Nicholas J of the Federal Court in Kassem gave all three arguments short shrift –
- His Honour was satisfied that the payments were made by or on behalf of Mortlake using moneys borrowed by Mortlake from Antqip and advanced to the Commissioner in accordance with Mortlake’s directions. Hence Mortlake and the Commissioner were “parties to the transaction”. [At 23-27, 36]
- Mortlake borrowed from one creditor to pay another. The payments to the Commissioner made possible by that new borrowing were applied towards a pre-existing debt. Thus there was no enlargement or enhancement of the pool of assets available to satisfy the claims of Mortlake’s other unsecured creditors.
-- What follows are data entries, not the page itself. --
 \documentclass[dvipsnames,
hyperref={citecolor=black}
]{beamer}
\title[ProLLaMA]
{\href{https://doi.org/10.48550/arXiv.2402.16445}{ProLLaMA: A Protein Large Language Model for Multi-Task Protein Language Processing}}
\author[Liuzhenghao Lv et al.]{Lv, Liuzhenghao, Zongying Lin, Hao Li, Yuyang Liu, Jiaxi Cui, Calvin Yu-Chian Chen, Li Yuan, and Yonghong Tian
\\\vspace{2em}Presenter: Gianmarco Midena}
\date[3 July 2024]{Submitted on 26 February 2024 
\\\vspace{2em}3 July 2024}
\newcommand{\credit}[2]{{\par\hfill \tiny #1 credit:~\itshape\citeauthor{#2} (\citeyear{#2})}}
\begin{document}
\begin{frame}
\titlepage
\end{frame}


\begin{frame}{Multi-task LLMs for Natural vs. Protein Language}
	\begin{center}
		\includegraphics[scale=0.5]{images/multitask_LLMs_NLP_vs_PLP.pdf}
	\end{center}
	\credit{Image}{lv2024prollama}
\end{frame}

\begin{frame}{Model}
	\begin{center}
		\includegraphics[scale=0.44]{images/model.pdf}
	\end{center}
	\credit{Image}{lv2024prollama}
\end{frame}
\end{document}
It is clear the Commissioner would not have received $70,000 by way of dividend in respect of the superannuation charge debt if he had proved for it in the winding up instead of accepting the impugned payments as he did. It follows that he has received an unfair preference. [At 42-46]
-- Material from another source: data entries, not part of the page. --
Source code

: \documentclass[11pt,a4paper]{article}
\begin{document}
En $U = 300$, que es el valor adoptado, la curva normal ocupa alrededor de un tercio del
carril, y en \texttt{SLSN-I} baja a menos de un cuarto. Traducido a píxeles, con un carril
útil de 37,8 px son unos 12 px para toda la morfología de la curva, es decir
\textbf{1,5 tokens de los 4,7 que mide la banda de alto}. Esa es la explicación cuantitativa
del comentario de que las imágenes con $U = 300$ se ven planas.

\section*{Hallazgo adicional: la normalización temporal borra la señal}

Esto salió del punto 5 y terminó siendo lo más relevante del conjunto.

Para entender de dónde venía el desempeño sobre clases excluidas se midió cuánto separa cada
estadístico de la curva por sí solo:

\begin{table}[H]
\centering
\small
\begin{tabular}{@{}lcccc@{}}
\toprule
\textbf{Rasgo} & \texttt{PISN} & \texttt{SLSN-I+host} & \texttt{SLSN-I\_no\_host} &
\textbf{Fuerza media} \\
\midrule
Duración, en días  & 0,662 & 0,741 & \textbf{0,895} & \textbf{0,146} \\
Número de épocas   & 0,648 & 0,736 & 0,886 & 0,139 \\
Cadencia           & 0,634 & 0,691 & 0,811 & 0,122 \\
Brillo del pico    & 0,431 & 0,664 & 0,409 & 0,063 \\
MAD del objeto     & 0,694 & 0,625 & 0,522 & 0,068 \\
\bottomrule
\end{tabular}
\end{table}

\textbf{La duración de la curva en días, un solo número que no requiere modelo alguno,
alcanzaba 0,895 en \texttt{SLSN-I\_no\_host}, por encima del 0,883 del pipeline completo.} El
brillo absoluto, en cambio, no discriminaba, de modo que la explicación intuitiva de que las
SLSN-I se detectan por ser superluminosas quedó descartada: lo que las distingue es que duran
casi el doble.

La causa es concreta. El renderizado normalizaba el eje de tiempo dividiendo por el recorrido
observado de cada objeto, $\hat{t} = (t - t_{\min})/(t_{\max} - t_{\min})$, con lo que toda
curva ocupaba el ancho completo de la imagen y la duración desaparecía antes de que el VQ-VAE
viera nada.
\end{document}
- The SCG argument failed also, on the basis that the priority the Commissioner claimed it would have would not obtain in the circumstances of this case. The Court must assess the unsecured creditor’s likelihood of recovery in the context of the actual winding up that eventuated, rather than a hypothetical winding up postulated to take place at the time of the impugned transaction. The evidence established that even as a priority creditor there was little prospect of the Commissioner receiving any dividend at all in the winding up of Mortlake. Therefore, contrary to the Commissioner’s argument on this too, he has received money which he would not receive if instead he was to prove for that amount in the winding up of Mortlake. It followed, so held Nicholas J, that he had received an unfair preference. [At 36-41, 45-47]
I refer to the last argument raised by the Commissioner. As noted above, the argument was that the money received was applied to the Superannuation Guarantee Charge debt (a priority payment under s 556 of the Act). As there were no other unsecured creditors of equal or higher priority, the Commissioner received no “unfair” preference, as he would have been accorded priority over the other unsecured creditors in any event. The Court rejected that argument on the basis given above, but at [47] his Honour noted that it was “unnecessary for [him] to consider whether or not the Commissioner would have been entitled to the priority he claimed to be entitled to under s 556(1)(e)”.
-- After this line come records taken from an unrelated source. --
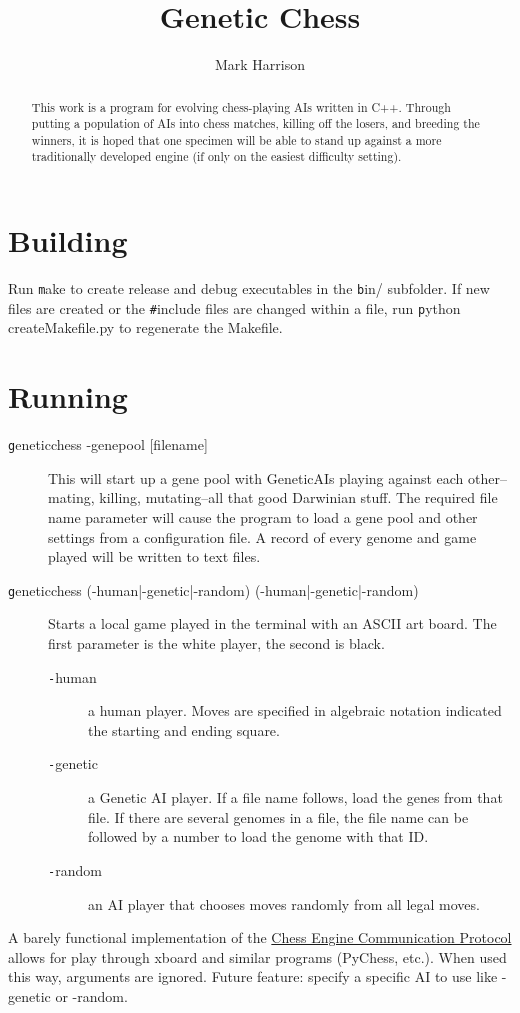 \documentclass[letter]{article}
\title{Genetic Chess}
\author{Mark Harrison}
\newcommand{\cpp}{C{\nobreak +}{\nobreak +}}
\newcommand{\code}[1]{{\texttt #1}}
\renewcommand\_{\textunderscore\allowbreak}
\begin{document}
\maketitle

\begin{abstract}
This work is a program for evolving chess-playing AIs written in \cpp.  Through putting a population of AIs into chess matches, killing off the losers, and breeding the winners, it is hoped that one specimen will be able to stand up against a more traditionally developed engine (if only on the easiest difficulty setting).
\end{abstract}

\tableofcontents{}


\section{Building}
Run \code{make} to create release and debug executables in the \code{bin/} subfolder. If new files are created or the \code{\#include} files are changed within a file, run \code{python create\_Makefile.py} to regenerate the Makefile.


\section{Running}
\begin{description}
	\item[\code{genetic\_chess -genepool [file\_name]}]
This will start up a gene pool with Genetic\_AIs playing against each other--mating, killing, mutating--all that good Darwinian stuff. The required file name parameter will cause the program to load a gene pool and other settings from a configuration file. A record of every genome and game played will be written to text files.

	\item[\code{genetic\_chess (-human|-genetic|-random) (-human|-genetic|-random)}]
Starts a local game played in the terminal with an ASCII art board. The first parameter is the white player, the second is black.
	\begin{description}
		\item[\code{-human}] a human player. Moves are specified in algebraic notation indicated the starting and ending square.
		\item[\code{-genetic}] a Genetic AI player. If a file name follows, load the genes from that file. If there are several genomes in a file, the file name can be followed by a number to load the genome with that ID.
		\item[\code{-random}] an AI player that chooses moves randomly from all legal moves.
	\end{description}
\end{description}
A barely functional implementation of the \href{https://www.gnu.org/software/xboard/engine-intf.html}{Chess Engine Communication Protocol} allows for play through xboard and similar programs (PyChess, etc.). When used this way, arguments are ignored. Future feature: specify a specific AI to use like -genetic or -random.
\end{document}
I query whether his Honour there was referring to the merit of the legal argument, or alluding to whether the Commissioner would have been entitled to the claimed priority, given the fact that the ATO had first credited the payments to the integrated client or Running Balance Account, and subsequently reversed that and reallocated the payment to the Superannuation Guarantee Account. I suggest it would seem extraordinary if the ATO could rely upon that reallocation, as it sought to do here, to escape the operation of Part 5.7B of the Act. It would mean that the ATO could simply reallocate payments it had previously received to pay off PAYG or GST liabilities to taxpayers’ SGC accounts, or allocate them to a different liability to that for which they were paid by or for the taxpayer, thereby circumventing any later claims for repayment by a liquidator.
This case does not involve a large amount of money, but it does involve arguments the Commissioner may want to test further. It will be interesting to see if the decision is appealed.